Take a single fragment that we’re going to sequence:
S1 S2 sequence AAACCCGGGTTTAAAGTTCAAGCAATTCTCACCTCCACCTTCCAGAACCGGTTAACCGGT |-------------| |-------------| Read 1 Read 2
Suppose the last 3 bases from Read 1 are trimmed:
| trimmed S1 v AAACCCGGGTTTaaa |-------------| Read 1
If Read 1 is mapped on the forward strand, the reference position M of S1 is then simply the mapping position reported by the aligner for this read:
M S1 AAACCCGGGTTTaaa |-------------| Read 1
If instead Read 1 is mapped to the reverse strand, its mapping position will refer to its last bases, since the read is reversed (and complemented):
M S1 aaaTTTGGGCCCAAA |-------------| Read 1
Therefore, to find our “start” position S1 we’ll have to look at the alignment (through the CIGAR string) and find the reference position of the right-most read (note that for simplicity we didn’t complement the bases in the example above). We’ll use the reference position of S1 when deciding whether this read has duplicates.
Dealing with Read 2 with trimming can be a little more complicated, since the trimming happens at the S2 side of the read. Consider Read 2 with 4 bases trimmed and mapped to the forward strand:
S2 M aaccGGTTAACCGGT |-------------| Read 2
In this case the alignment reports the reference position of the first G, which is the 5th base in the read. To find the reference position of S2 we have to count backwards. The number of position to back up is indicated by the soft and/or hard clipping operations in the CIGAR—for the example above it could be 4S11M, so we would need to subtract 4 positions from our alignment coordinate.

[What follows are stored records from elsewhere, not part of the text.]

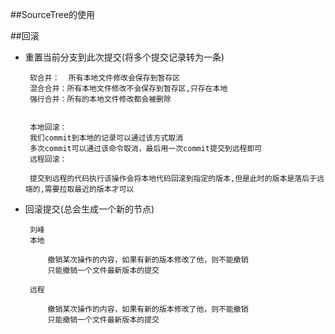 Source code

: ##SourceTree的使用

##回滚

 * 重置当前分支到此次提交(将多个提交记录转为一条)
        
        软合并：  所有本地文件修改会保存到暂存区
        混合合并：所有本地文件修改不会保存到暂存区,只存在本地
        强行合并：所有的本地文件修改都会被删除
        
        
        本地回滚：
        我们commit到本地的记录可以通过该方式取消
        多次commit可以通过该命令取消，最后用一次commit提交到远程即可
        远程回滚：
        
        提交到远程的代码执行该操作会将本地代码回滚到指定的版本,但是此时的版本是落后于远端的,需要拉取最近的版本才可以
        


 * 回滚提交(总会生成一个新的节点)
        
        
        刘峰
        本地
            
            撤销某次操作的内容，如果有新的版本修改了他，则不能撤销
            只能撤销一个文件最新版本的提交
        
        远程
            
            撤销某次操作的内容，如果有新的版本修改了他，则不能撤销
            只能撤销一个文件最新版本的提交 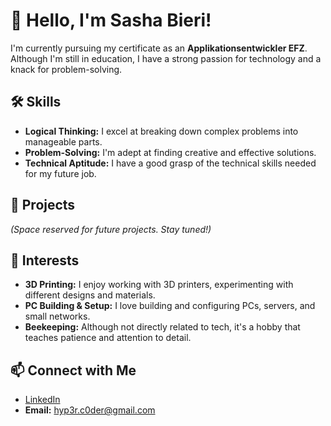 # 👋 Hello, I'm Sasha Bieri!

I'm currently pursuing my certificate as an **Applikationsentwickler EFZ**. Although I'm still in education, I have a strong passion for technology and a knack for problem-solving.

## 🛠️ Skills

- **Logical Thinking:** I excel at breaking down complex problems into manageable parts.
- **Problem-Solving:** I'm adept at finding creative and effective solutions.
- **Technical Aptitude:** I have a good grasp of the technical skills needed for my future job.

## 🚀 Projects
*(Space reserved for future projects. Stay tuned!)*

## 🌱 Interests

- **3D Printing:** I enjoy working with 3D printers, experimenting with different designs and materials.
- **PC Building & Setup:** I love building and configuring PCs, servers, and small networks.
- **Beekeeping:** Although not directly related to tech, it's a hobby that teaches patience and attention to detail.

## 📫 Connect with Me

- [LinkedIn](https://www.linkedin.com/in/sasha-bieri-b411a2316/)
- **Email:** [hyp3r.c0der@gmail.com](mailto:hyp3r.c0der@gmail.com)
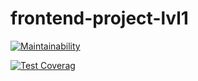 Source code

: # frontend-project-lvl1
[![Maintainability](https://codeclimate.com/github/codeclimate/codeclimate/maintainability)](https://api.codeclimate.com/v1/badges/a99a88d28ad37a79dbf6/maintainability")

[![Test Coverag](https://codeclimate.com/github/codeclimate/codeclimate/test_coverage)](https://api.codeclimate.com/v1/badges/a99a88d28ad37a79dbf6/test_coverage)
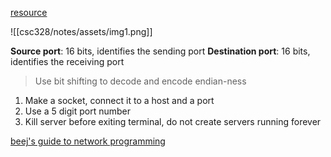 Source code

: [resource](https://en.wikipedia.org/wiki/Transmission_Control_Protocol)

![[csc328/notes/assets/img1.png]]

**Source port**: 16 bits, identifies the sending port
**Destination port**: 16 bits, identifies the receiving port

>	Use bit shifting to decode and encode endian-ness

1. Make a socket, connect it to a host and a port
2. Use a 5 digit port number
3. Kill server before exiting terminal, do not create servers running forever

[beej's guide to network programming](https://beej.us/guide/bgnet/)

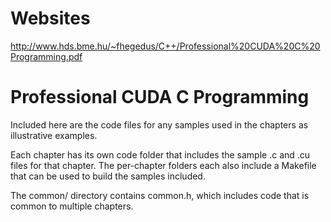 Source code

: # Websites
http://www.hds.bme.hu/~fhegedus/C++/Professional%20CUDA%20C%20Programming.pdf


# Professional CUDA C Programming
Included here are the code files for any samples used in the chapters as
illustrative examples.

Each chapter has its own code folder that includes the sample .c and .cu files
for that chapter. The per-chapter folders each also include a Makefile that can
be used to build the samples included.

The common/ directory contains common.h, which includes code that is common to
multiple chapters.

The final case is Read 2 on the reversed strand. Again, in this case the read is reversed and complemented so S2 is on the “right” and the mapping position M is on the other end:
M S2 TGGCCAATTGGccaa |-------------| Read 2
We therefore have to count forward, including any trimmed bases to find our canonical position S2 which will be used to evaluate duplicates.
In the end, for any given read we will have its corresponding start coordinate S.

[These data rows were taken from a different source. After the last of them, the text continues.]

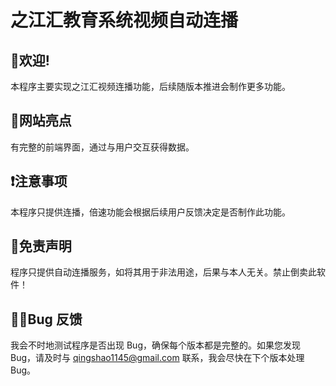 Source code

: # 之江汇教育系统视频自动连播

## 👏欢迎!

本程序主要实现之江汇视频连播功能，后续随版本推进会制作更多功能。

## 👀网站亮点

有完整的前端界面，通过与用户交互获得数据。

## ❗️注意事项

本程序只提供连播，倍速功能会根据后续用户反馈决定是否制作此功能。

## 🙏免责声明

程序只提供自动连播服务，如将其用于非法用途，后果与本人无关。禁止倒卖此软件！

## 🙋‍♂️Bug 反馈

我会不时地测试程序是否出现 Bug，确保每个版本都是完整的。如果您发现 Bug，请及时与 qingshao1145@gmail.com 联系，我会尽快在下个版本处理 Bug。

Match the pairs by whether they align on the same strand and by the reference coordinates of start of each read, S1 or S2, from step (2). With this criteria we identify sets of equivalent reads.

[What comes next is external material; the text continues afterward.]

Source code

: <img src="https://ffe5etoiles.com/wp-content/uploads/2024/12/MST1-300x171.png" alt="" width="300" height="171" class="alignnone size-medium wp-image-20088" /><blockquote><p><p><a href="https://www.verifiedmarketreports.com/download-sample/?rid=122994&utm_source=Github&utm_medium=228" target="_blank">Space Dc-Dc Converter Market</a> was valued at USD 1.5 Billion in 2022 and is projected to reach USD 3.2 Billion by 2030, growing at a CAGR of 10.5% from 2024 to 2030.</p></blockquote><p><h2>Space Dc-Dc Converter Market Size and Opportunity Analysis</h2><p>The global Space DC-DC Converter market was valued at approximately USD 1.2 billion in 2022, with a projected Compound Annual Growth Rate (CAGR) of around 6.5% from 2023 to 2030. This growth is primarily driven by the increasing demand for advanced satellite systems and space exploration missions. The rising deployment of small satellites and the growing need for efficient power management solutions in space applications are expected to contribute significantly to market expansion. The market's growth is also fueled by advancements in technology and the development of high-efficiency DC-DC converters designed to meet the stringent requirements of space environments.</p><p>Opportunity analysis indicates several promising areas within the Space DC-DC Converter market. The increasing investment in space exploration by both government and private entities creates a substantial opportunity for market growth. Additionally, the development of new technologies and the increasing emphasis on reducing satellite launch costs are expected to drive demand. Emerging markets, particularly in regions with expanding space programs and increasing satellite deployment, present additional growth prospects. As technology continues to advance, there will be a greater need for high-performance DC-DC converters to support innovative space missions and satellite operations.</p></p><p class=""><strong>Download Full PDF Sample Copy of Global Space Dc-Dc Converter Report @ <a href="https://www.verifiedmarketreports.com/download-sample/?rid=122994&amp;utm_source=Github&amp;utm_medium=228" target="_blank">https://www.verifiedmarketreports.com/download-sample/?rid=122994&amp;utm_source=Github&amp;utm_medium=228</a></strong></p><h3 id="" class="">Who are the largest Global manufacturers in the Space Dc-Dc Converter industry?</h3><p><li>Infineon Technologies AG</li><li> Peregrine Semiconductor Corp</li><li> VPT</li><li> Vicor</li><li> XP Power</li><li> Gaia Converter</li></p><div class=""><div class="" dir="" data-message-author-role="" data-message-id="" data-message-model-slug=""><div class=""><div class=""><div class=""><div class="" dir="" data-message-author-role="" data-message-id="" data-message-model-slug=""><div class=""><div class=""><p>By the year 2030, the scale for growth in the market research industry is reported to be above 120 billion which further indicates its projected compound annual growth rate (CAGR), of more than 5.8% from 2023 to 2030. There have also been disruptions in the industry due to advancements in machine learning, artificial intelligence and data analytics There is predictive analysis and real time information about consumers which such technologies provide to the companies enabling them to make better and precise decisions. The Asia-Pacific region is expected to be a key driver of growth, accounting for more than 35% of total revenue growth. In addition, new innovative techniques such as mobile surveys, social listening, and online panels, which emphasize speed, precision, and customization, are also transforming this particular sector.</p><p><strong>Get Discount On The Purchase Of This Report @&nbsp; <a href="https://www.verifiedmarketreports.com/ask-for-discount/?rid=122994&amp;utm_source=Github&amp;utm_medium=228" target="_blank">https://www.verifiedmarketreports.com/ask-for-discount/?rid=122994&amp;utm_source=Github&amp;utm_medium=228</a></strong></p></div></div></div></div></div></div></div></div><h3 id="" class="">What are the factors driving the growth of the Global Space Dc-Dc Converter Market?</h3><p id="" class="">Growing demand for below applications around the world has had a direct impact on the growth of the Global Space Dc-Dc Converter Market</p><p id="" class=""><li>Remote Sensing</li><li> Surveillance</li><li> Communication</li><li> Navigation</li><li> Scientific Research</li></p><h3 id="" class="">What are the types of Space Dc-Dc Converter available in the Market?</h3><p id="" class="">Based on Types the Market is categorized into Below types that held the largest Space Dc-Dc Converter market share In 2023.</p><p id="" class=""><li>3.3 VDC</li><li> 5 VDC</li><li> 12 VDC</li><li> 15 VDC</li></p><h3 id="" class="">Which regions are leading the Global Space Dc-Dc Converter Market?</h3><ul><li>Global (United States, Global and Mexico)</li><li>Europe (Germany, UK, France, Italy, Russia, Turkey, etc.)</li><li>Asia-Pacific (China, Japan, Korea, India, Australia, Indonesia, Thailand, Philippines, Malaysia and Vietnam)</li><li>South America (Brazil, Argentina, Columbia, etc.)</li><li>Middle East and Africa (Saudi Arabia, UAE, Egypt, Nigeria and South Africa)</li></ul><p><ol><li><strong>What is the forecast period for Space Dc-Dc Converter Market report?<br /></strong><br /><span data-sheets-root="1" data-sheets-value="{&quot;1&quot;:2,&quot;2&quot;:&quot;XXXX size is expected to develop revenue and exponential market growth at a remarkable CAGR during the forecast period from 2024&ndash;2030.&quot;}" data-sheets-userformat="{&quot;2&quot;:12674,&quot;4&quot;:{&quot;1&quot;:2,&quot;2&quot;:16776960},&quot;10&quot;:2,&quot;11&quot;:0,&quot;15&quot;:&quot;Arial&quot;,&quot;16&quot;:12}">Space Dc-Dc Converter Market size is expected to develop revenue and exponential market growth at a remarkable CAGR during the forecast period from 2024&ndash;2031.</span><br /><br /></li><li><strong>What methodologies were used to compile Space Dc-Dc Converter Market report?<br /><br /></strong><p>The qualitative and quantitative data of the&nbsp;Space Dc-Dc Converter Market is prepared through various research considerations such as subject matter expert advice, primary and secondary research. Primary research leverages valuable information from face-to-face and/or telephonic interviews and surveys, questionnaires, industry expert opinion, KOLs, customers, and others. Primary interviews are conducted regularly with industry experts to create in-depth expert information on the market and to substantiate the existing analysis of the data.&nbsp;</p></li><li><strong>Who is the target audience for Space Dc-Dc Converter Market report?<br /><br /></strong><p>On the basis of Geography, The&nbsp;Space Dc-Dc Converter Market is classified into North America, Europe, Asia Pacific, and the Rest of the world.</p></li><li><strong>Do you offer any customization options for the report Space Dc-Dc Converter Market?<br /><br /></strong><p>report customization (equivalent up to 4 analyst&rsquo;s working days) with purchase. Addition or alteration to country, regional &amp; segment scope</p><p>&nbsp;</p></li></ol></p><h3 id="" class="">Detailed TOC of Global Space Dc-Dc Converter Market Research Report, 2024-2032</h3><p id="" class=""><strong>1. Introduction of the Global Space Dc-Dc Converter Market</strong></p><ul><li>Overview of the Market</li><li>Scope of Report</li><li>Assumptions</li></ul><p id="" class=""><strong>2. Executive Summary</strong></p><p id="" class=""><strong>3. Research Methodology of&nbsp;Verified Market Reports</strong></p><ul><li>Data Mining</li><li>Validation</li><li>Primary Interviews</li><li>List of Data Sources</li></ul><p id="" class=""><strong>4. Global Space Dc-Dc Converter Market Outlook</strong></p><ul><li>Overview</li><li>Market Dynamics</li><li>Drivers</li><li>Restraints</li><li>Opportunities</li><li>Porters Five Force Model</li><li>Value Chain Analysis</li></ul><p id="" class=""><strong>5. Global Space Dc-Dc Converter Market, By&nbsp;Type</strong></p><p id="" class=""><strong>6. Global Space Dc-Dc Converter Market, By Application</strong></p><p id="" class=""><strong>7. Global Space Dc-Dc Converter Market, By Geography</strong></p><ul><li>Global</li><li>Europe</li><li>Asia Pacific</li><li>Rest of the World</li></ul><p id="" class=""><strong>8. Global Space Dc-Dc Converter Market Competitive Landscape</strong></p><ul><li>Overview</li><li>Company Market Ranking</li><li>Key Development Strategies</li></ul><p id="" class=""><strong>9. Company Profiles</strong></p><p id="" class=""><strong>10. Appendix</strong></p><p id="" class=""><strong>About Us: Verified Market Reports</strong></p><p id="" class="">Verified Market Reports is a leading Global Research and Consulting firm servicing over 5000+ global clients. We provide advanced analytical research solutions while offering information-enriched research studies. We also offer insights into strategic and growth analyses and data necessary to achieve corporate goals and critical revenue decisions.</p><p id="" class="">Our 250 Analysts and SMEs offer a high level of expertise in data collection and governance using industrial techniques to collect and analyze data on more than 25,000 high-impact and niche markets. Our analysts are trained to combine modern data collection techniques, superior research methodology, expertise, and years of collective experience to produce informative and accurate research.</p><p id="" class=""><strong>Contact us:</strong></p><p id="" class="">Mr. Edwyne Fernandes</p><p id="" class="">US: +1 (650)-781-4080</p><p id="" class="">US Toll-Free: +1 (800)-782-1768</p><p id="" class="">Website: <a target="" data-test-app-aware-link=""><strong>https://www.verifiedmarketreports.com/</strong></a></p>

To calculate the equivalency classes of reads we form a key (S1, orientation read 1, S2). All pairs which result in identical instances of this tuple will be considered duplicates.
Given a set of pairs, leave the pair with the highest base qualities as is, while we label the rest as duplicates.
To decide which pair has the best quality, we sum all base qualities >= 15. The pair with the highest sum “wins” (we implicitly assume reads have the same length).
For unpaired reads (or reads whose mate is unmapped), if the read’s S coordinate (as in step 2) and mapping orientation falls on a paired read, it will be marked as a duplicate—i.e. paired reads are given precedence.
If instead for a particular coordinate and orientation we only find unpaired reads, then we apply the same base quality-based criteria that we used for pairs: the one with the highest sum( base qualities >= 15 ) is left as is, while the rest are marked as duplicates.
Unmapped reads cannot be marked as duplicates, since our criteria for identifying duplicates is based on mapping coordinates. Seqal does not try to match reads by identical nucleotide sequence.